Gilbow recently appeared alongside friend Barry Switzer—an SAE alum and former OU football coach—to insist that nothing like this had ever happened:
"Did you ever get any indication there was anything like this going on?" News 9's Kelly Ogle asked.
"No, no, no. Never heard the song," Gilbow responded.
Switzer maintained that the infamous video was not representative of the brothers at SAE:
I spent some time over here, and I know what they're like. I wouldn't put up with that crap, and they don't either, and they don't believe in it.
It's tough to accept his evaluation, however, given that he's sitting next to a liar. The evidence so far suggests that the latest (and final) incarnation of OU's SAE had serious problems with racial insensitivity, and may have illegally discriminated against black applicants to the fraternity. The national organization was right to kick them to the curb.
The actions of OU President David Boren are less wise. The Competitive Enterprise Institute's Hans Bader and The Washington Post's Eugene Volokh have pushed back against Boren's notion that he has any right to expel students for offensive but constitutionally-protected speech. Volokh writes:
Oklahoma University president David Boren said, "If I'm allowed to, these students will face suspension or expulsion." But he is not, I think, allowed to do that.
1. First, racist speech is constitutionally protected, just as is expression of other contemptible ideas; and universities may not discipline students based on their speech. That has been the unanimous view of courts that have considered campus speech codes and other campus speech restrictions — see here for some citations. The same, of course, is true for fraternity speech, racist or otherwise; see Iota Xi Chapter of Sigma Chi Fraternity v. George Mason University (4th Cir. 1993). (I set aside the separate question of student speech that is evaluated as part of coursework or class participation, which necessary must be evaluated based on its content; this speech clearly doesn't qualify.)
2. Likewise, speech doesn't lose its constitutionally protection just because it refers to violence — "You can hang him from a tree," "the capitalists will be the first ones up against the wall when the revolution comes," "by any means necessary" with pictures of guns, "apostates from Islam should be killed."
3. To be sure, in specific situations, such speech might fall within a First Amendment exception. One example is if it is likely to be perceived as a "true threat" of violence (e.g., saying "apostates from Islam will be killed" or "we'll hang you from a tree" to a particular person who will likely perceive it as expressing the speaker's intention to kill him); but that's not the situation here, where the speech wouldn't have been taken by any listener as a threat against him or her. Another is if it intended to solicit a criminal act, or to create a conspiracy to commit a criminal act, but, vile as the "hang him from a tree" is, neither of these exceptions are applicable here, either.
The Foundation for Individual Rights in Education makes the same point:
As a private organization, the SAE national fraternity is free to punish the chapter, as it has done. Other citizens and groups are free to refuse to associate with the fraternity members based on their expression, and students, faculty, and administrators may of course condemn it.

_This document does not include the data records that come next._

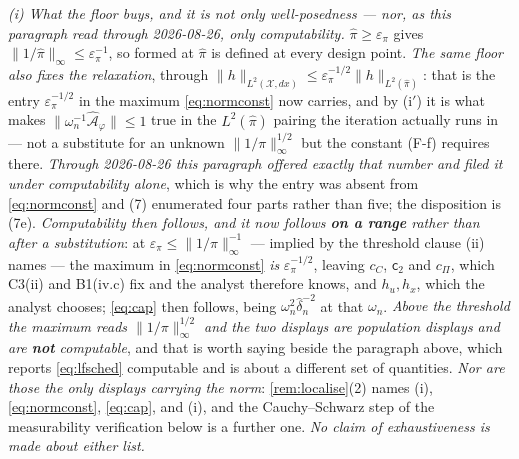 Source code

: \emph{(i) What the floor buys, and it is not only well-posedness --- nor, as this paragraph read
through 2026-08-26, only computability.} $\hat\pi\ge\varepsilon_\pi$ gives
$\|1/\hat\pi\|_\infty\le\varepsilon_\pi^{-1}$, so  formed at $\hat\pi$ is defined at
every design point. \emph{The same floor also fixes the relaxation}, through
$\|h\|_{L^{2}(\mathcal X,dx)}\le\varepsilon_\pi^{-1/2}\|h\|_{L^{2}(\hat\pi)}$: that is the entry
$\varepsilon_\pi^{-1/2}$ in the maximum \eqref{eq:normconst} now carries, and by
\textup{(i$'$)} it is what makes
$\|\omega_n^{-1}\hat{\mathcal A}_\varphi\|\le1$ true in the $L^{2}(\hat\pi)$ pairing the iteration
actually runs in --- not a substitute for an unknown $\|1/\pi\|_\infty^{1/2}$ but the constant
\textup{(F-f)} requires there. \emph{Through 2026-08-26 this paragraph offered exactly that number and
filed it under computability alone}, which is why the entry was absent from \eqref{eq:normconst} and
\textup{(7)} enumerated four parts rather than five; the disposition is
\textup{(7e)}.
\emph{Computability then follows, and it now follows \textbf{on a range} rather than after a
substitution}: at $\varepsilon_\pi\le\|1/\pi\|^{-1}_\infty$ --- implied by the threshold clause
\textup{(ii)} names --- the maximum in \eqref{eq:normconst} \emph{is} $\varepsilon_\pi^{-1/2}$, leaving
$c_C$, $\mathsf c_2$ and $c_\Pi$, which C3(ii) and B1(iv.c) fix and the analyst therefore knows, and
$h_u,h_x$, which the analyst chooses; \eqref{eq:cap} then follows, being $\omega_n^{2}\hat\delta_n^{-2}$
at that $\omega_n$. \emph{Above the threshold the maximum reads $\|1/\pi\|_\infty^{1/2}$ and the two
displays are population displays and are \textbf{not} computable}, and that is worth saying beside the
paragraph above, which reports \eqref{eq:lfsched}
computable and is about a different set of quantities. \emph{Nor are those the only displays carrying
the norm}: \cref{rem:localise}\textup{(2)} names \textup{(i)},
\eqref{eq:normconst}, \eqref{eq:cap},  and \textup{(i)}, and
the Cauchy--Schwarz step of the measurability verification below is a further one. \emph{No claim of
exhaustiveness is made about either list.}


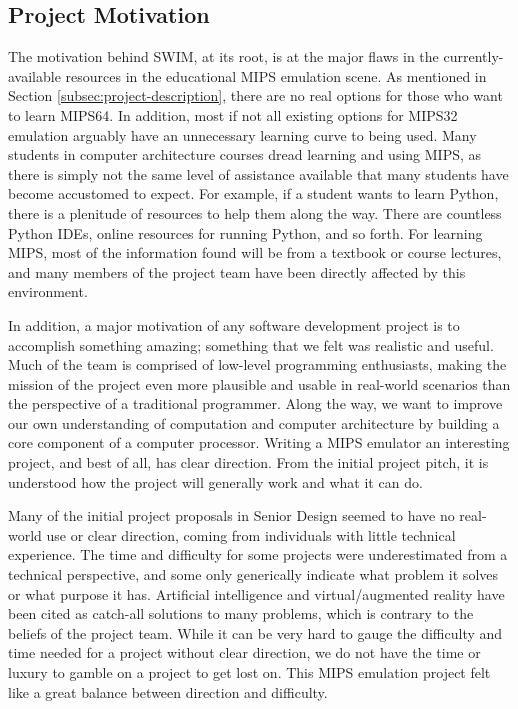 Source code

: \documentclass[
    paper=letter,
    parskip=half,
    fontsize=12pt,
    titlepage=firstiscover,
    toc=bibliography,
    numbers=endperiod
]{scrartcl}
\begin{document}
\subsection{Project Motivation}

The motivation behind SWIM, at its root, is at the major flaws in the
currently-available resources in the educational MIPS emulation scene.
As mentioned in Section \ref{subsec:project-description}, there are no
real options for those who want to learn MIPS64. In addition, most if
not all existing options for MIPS32 emulation arguably have an
unnecessary learning curve to being used. Many students in computer
architecture courses dread learning and using MIPS, as there is simply
not the same level of assistance available that many students have
become accustomed to expect. For example, if a student wants to learn
Python, there is a plenitude of resources to help them along the way.
There are countless Python IDEs, online resources for running Python,
and so forth. For learning MIPS, most of the information found will be
from a textbook or course lectures, and many members of the project team
have been directly affected by this environment.

In addition, a major motivation of any software development project is
to accomplish something amazing; something that we felt was realistic
and useful. Much of the team is comprised of low-level programming
enthusiasts, making the mission of the project even more plausible and
usable in real-world scenarios than the perspective of a traditional
programmer. Along the way, we want to improve our own understanding of
computation and computer architecture by building a core component of a
computer processor. Writing a MIPS emulator an interesting project, and
best of all, has clear direction. From the initial project pitch, it is
understood how the project will generally work and what it can do.

Many of the initial project proposals in Senior Design seemed to have no
real-world use or clear direction, coming from individuals with little
technical experience. The time and difficulty for some projects were
underestimated from a technical perspective, and some only generically
indicate what problem it solves or what purpose it has. Artificial
intelligence and virtual/augmented reality have been cited as catch-all
solutions to many problems, which is contrary to the beliefs of the
project team. While it can be very hard to gauge the difficulty and time
needed for a project without clear direction, we do not have the time or
luxury to gamble on a project to get lost on. This MIPS emulation
project felt like a great balance between direction and difficulty.
\end{document}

If the expression itself is evidence of other unlawful activity, such activity may be investigated. But the Supreme Court of the United States has ruled time and time again that government institutions like the University of Oklahoma may not punish people for expression protected by the First Amendment.
By all means, private entities can punish racism whatever way they see fit. And if SAE engaged in illegal, racially discriminatory practices, it can be punished for that. But students can't be formally punished for their statements—no matter how shockingly offensive those statements are. And as I noted previously, expulsion is the exact wrong way to confront racist attitudes in this situation, if the goal is to educate these students about why their words were grossly insensitive.